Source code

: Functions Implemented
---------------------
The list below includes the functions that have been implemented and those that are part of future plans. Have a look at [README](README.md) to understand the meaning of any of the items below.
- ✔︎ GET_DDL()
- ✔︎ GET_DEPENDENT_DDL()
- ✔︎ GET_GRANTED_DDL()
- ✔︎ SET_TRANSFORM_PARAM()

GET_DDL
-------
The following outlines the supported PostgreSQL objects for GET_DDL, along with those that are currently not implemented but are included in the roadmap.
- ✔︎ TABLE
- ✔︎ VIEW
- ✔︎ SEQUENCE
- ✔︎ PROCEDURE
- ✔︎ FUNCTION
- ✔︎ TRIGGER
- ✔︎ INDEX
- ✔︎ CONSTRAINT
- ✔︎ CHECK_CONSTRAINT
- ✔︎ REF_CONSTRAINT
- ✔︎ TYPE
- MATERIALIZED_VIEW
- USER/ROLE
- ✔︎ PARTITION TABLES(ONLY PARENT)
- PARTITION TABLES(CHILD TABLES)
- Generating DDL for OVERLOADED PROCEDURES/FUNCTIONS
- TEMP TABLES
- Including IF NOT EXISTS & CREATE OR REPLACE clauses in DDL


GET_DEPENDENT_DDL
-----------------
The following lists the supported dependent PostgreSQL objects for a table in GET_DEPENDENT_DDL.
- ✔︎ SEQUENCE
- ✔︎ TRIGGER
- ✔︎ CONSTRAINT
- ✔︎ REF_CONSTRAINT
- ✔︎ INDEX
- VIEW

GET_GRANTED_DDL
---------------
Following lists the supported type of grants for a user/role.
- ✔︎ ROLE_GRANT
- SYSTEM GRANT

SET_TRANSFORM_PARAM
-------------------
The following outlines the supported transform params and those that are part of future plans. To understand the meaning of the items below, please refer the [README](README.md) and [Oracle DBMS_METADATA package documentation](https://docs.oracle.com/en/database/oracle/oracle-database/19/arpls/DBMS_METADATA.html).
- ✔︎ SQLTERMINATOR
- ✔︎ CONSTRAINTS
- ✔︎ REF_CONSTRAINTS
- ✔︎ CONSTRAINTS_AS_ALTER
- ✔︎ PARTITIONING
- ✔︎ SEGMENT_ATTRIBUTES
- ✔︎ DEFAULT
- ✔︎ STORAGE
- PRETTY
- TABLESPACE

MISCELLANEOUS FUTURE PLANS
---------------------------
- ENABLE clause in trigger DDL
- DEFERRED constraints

* * *

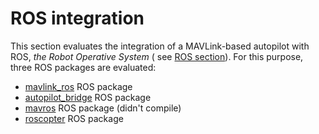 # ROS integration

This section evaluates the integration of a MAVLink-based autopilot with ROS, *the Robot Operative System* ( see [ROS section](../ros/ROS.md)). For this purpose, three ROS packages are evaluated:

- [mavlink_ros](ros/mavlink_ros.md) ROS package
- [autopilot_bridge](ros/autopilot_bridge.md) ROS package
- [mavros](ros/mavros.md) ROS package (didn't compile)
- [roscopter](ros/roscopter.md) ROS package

==

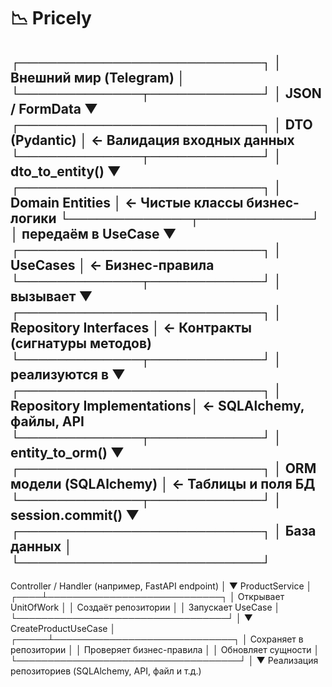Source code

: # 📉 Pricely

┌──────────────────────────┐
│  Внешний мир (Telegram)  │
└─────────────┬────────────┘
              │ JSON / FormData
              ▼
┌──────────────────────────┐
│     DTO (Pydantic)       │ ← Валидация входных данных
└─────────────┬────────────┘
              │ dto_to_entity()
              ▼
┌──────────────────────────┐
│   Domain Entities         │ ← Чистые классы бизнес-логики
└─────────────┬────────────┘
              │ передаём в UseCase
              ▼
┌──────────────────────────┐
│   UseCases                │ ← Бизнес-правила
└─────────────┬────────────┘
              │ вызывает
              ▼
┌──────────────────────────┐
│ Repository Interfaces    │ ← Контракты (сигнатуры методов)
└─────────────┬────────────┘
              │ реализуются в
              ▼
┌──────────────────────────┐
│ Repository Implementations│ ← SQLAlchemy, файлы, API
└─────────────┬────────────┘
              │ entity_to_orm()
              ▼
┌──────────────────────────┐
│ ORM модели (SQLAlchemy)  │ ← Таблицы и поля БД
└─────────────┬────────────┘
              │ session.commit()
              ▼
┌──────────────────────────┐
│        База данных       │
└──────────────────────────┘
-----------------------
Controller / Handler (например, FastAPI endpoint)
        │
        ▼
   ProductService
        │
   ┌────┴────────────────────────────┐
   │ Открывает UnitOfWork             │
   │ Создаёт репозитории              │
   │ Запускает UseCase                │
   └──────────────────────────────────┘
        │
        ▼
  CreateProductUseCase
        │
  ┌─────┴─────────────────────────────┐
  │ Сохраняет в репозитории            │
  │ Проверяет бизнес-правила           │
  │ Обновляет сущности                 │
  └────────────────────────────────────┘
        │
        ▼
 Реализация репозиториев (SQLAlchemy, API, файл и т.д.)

Assignment: Taking the material above, extract exactly and only the lines from the line with "- ✔︎ GET_DDL()" to the line with "- ✔︎ DEFAULT", inclusive of both.

Exercise solution:
- ✔︎ GET_DDL()
- ✔︎ GET_DEPENDENT_DDL()
- ✔︎ GET_GRANTED_DDL()
- ✔︎ SET_TRANSFORM_PARAM()

GET_DDL
-------
The following outlines the supported PostgreSQL objects for GET_DDL, along with those that are currently not implemented but are included in the roadmap.
- ✔︎ TABLE
- ✔︎ VIEW
- ✔︎ SEQUENCE
- ✔︎ PROCEDURE
- ✔︎ FUNCTION
- ✔︎ TRIGGER
- ✔︎ INDEX
- ✔︎ CONSTRAINT
- ✔︎ CHECK_CONSTRAINT
- ✔︎ REF_CONSTRAINT
- ✔︎ TYPE
- MATERIALIZED_VIEW
- USER/ROLE
- ✔︎ PARTITION TABLES(ONLY PARENT)
- PARTITION TABLES(CHILD TABLES)
- Generating DDL for OVERLOADED PROCEDURES/FUNCTIONS
- TEMP TABLES
- Including IF NOT EXISTS & CREATE OR REPLACE clauses in DDL


GET_DEPENDENT_DDL
-----------------
The following lists the supported dependent PostgreSQL objects for a table in GET_DEPENDENT_DDL.
- ✔︎ SEQUENCE
- ✔︎ TRIGGER
- ✔︎ CONSTRAINT
- ✔︎ REF_CONSTRAINT
- ✔︎ INDEX
- VIEW

GET_GRANTED_DDL
---------------
Following lists the supported type of grants for a user/role.
- ✔︎ ROLE_GRANT
- SYSTEM GRANT

SET_TRANSFORM_PARAM
-------------------
The following outlines the supported transform params and those that are part of future plans. To understand the meaning of the items below, please refer the [README](README.md) and [Oracle DBMS_METADATA package documentation](https://docs.oracle.com/en/database/oracle/oracle-database/19/arpls/DBMS_METADATA.html).
- ✔︎ SQLTERMINATOR
- ✔︎ CONSTRAINTS
- ✔︎ REF_CONSTRAINTS
- ✔︎ CONSTRAINTS_AS_ALTER
- ✔︎ PARTITIONING
- ✔︎ SEGMENT_ATTRIBUTES
- ✔︎ DEFAULT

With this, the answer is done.